¹ Dept of Respiratory Diseases, Ghent University Hospital, ² Academic Hospital, University of Brussels, Brussels, and ³ CHU-Sart-Tilman, University of Liège, Belgium, ⁴ Novartis Horsham Research Center, Horsham, UK

CORRESPONDENCE: G. F. Joos, Dept of Respiratory Diseases, Ghent University Hospital, De Pintelaan 185, B-9000, Ghent, Belgium. Fax: 0032 92402 341. E-mail: guy.joos@ugent.be

Keywords: asthma, bronchoconstriction, DNK333, neurokinin A, substance P, tachykinins

Received: November 7, 2002
Accepted September 11, 2003

This project was supported by a grant from Novartis, Belgium. Part of this paper was presented at the American Thoracic Society International Conference in May 2001, San Francisco, California.

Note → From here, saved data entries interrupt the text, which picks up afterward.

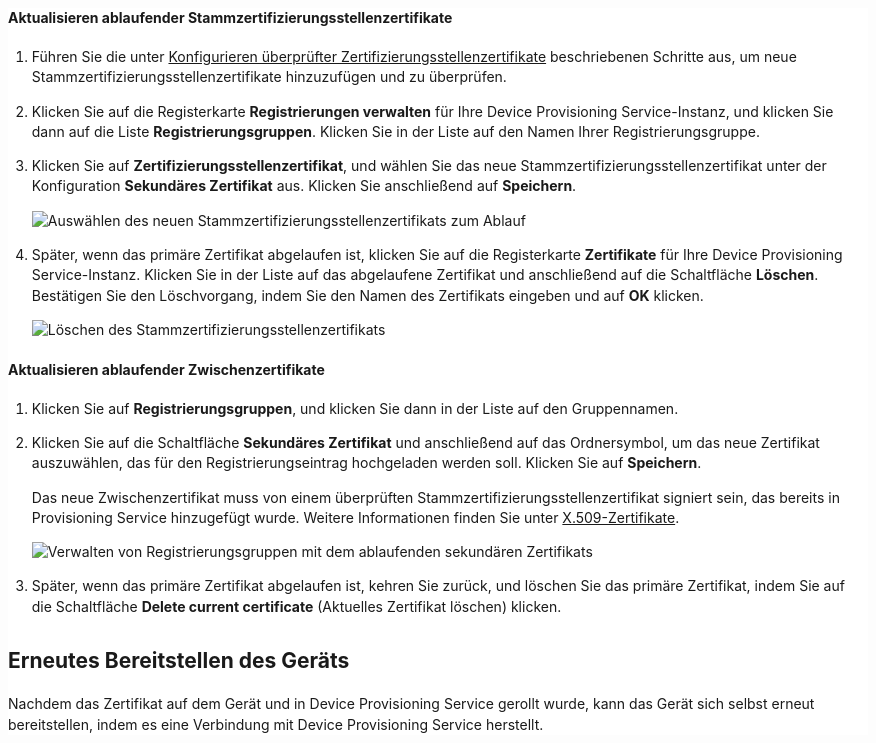 #### <a name="update-expiring-root-ca-certificates"></a>Aktualisieren ablaufender Stammzertifizierungsstellenzertifikate

1. Führen Sie die unter [Konfigurieren überprüfter Zertifizierungsstellenzertifikate](how-to-verify-certificates.md) beschriebenen Schritte aus, um neue Stammzertifizierungsstellenzertifikate hinzuzufügen und zu überprüfen.

2. Klicken Sie auf die Registerkarte **Registrierungen verwalten** für Ihre Device Provisioning Service-Instanz, und klicken Sie dann auf die Liste **Registrierungsgruppen**. Klicken Sie in der Liste auf den Namen Ihrer Registrierungsgruppe.

3. Klicken Sie auf **Zertifizierungsstellenzertifikat**, und wählen Sie das neue Stammzertifizierungsstellenzertifikat unter der Konfiguration **Sekundäres Zertifikat** aus. Klicken Sie anschließend auf **Speichern**. 

    ![Auswählen des neuen Stammzertifizierungsstellenzertifikats zum Ablauf](./media/how-to-roll-certificates/select-new-root-secondary-cert.png)

4. Später, wenn das primäre Zertifikat abgelaufen ist, klicken Sie auf die Registerkarte **Zertifikate** für Ihre Device Provisioning Service-Instanz. Klicken Sie in der Liste auf das abgelaufene Zertifikat und anschließend auf die Schaltfläche **Löschen**. Bestätigen Sie den Löschvorgang, indem Sie den Namen des Zertifikats eingeben und auf **OK** klicken.

    ![Löschen des Stammzertifizierungsstellenzertifikats](./media/how-to-roll-certificates/delete-root-cert.png)



#### <a name="update-expiring-intermediate-certificates"></a>Aktualisieren ablaufender Zwischenzertifikate


1. Klicken Sie auf **Registrierungsgruppen**, und klicken Sie dann in der Liste auf den Gruppennamen. 

2. Klicken Sie auf die Schaltfläche **Sekundäres Zertifikat** und anschließend auf das Ordnersymbol, um das neue Zertifikat auszuwählen, das für den Registrierungseintrag hochgeladen werden soll. Klicken Sie auf **Speichern**.

    Das neue Zwischenzertifikat muss von einem überprüften Stammzertifizierungsstellenzertifikat signiert sein, das bereits in Provisioning Service hinzugefügt wurde. Weitere Informationen finden Sie unter [X.509-Zertifikate](concepts-x509-attestation.md#x509-certificates).

   ![Verwalten von Registrierungsgruppen mit dem ablaufenden sekundären Zertifikats](./media/how-to-roll-certificates/manage-enrollment-group-secondary-portal.png)

3. Später, wenn das primäre Zertifikat abgelaufen ist, kehren Sie zurück, und löschen Sie das primäre Zertifikat, indem Sie auf die Schaltfläche **Delete current certificate** (Aktuelles Zertifikat löschen) klicken.


## <a name="reprovision-the-device"></a>Erneutes Bereitstellen des Geräts

Nachdem das Zertifikat auf dem Gerät und in Device Provisioning Service gerollt wurde, kann das Gerät sich selbst erneut bereitstellen, indem es eine Verbindung mit Device Provisioning Service herstellt.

Inhalation of neurokinin A (NKA) causes bronchoconstriction in patients with asthma. In vitro both tachykinin NK₁ and NK₂ receptors can mediate airway contraction. In this study the authors examined the effects of a single dose of the dual tachykinin NK₁/NK₂ receptor antagonist, DNK333, on NKA-induced bronchoconstriction in asthma.

A total of 19 male adults with mild asthma completed a randomised, double-blind, placebo-controlled, crossover trial. Increasing concentrations of NKA (3.3x10^–9 to 1.0x10^–6 mol·mL^–1) were inhaled at 1 and 10 h intervals after a single oral dosing with either DNK333 (100 mg) or a placebo.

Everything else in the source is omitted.